= Beginning of Section =
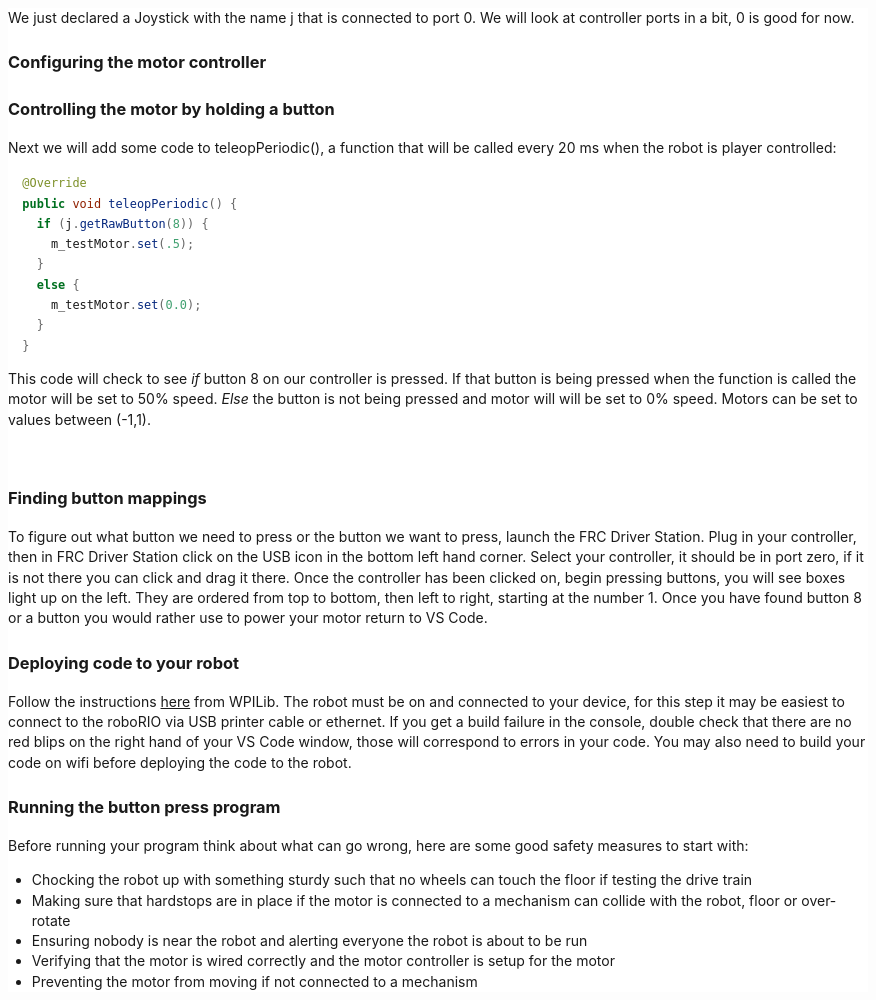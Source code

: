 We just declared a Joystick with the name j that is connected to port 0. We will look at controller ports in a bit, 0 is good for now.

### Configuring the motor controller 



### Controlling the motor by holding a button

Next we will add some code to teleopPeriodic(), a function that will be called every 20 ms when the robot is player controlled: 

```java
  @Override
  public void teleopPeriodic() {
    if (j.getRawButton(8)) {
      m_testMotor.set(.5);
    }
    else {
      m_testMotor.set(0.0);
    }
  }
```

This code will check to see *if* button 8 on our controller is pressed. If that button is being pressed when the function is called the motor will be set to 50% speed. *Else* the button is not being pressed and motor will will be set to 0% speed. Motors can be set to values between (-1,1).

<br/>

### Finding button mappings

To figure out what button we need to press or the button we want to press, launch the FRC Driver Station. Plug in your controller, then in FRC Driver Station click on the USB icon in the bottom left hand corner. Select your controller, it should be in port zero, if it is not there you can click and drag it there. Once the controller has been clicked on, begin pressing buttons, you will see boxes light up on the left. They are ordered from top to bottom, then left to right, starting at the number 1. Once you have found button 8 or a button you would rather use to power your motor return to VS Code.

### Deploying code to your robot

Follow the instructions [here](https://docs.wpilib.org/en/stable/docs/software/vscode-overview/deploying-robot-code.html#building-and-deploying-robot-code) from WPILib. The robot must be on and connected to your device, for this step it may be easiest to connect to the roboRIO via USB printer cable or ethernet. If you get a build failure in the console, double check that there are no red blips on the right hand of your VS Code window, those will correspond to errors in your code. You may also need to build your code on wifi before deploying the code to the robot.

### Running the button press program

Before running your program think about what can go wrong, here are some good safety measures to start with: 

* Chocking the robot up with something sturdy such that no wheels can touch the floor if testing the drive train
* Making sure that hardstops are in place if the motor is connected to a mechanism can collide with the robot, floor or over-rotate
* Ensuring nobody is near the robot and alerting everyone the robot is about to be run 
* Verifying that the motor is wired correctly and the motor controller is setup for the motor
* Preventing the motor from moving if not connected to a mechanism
= End of Section =
= Beginning of Section =
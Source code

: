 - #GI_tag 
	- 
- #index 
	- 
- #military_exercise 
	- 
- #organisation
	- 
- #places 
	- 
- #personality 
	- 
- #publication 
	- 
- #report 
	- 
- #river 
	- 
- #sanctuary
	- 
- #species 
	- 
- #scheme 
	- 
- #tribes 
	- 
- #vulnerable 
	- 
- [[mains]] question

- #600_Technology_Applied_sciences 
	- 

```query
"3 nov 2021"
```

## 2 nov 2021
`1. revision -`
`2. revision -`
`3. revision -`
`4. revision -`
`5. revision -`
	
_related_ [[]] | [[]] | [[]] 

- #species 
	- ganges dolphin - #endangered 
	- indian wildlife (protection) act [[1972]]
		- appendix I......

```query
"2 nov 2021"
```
= End of Section =
## INSTRUCTIONS FOR THE TASK
Your reply should be the number of lines in the entries that contain "function", nothing more.

## TASK ANSWER
2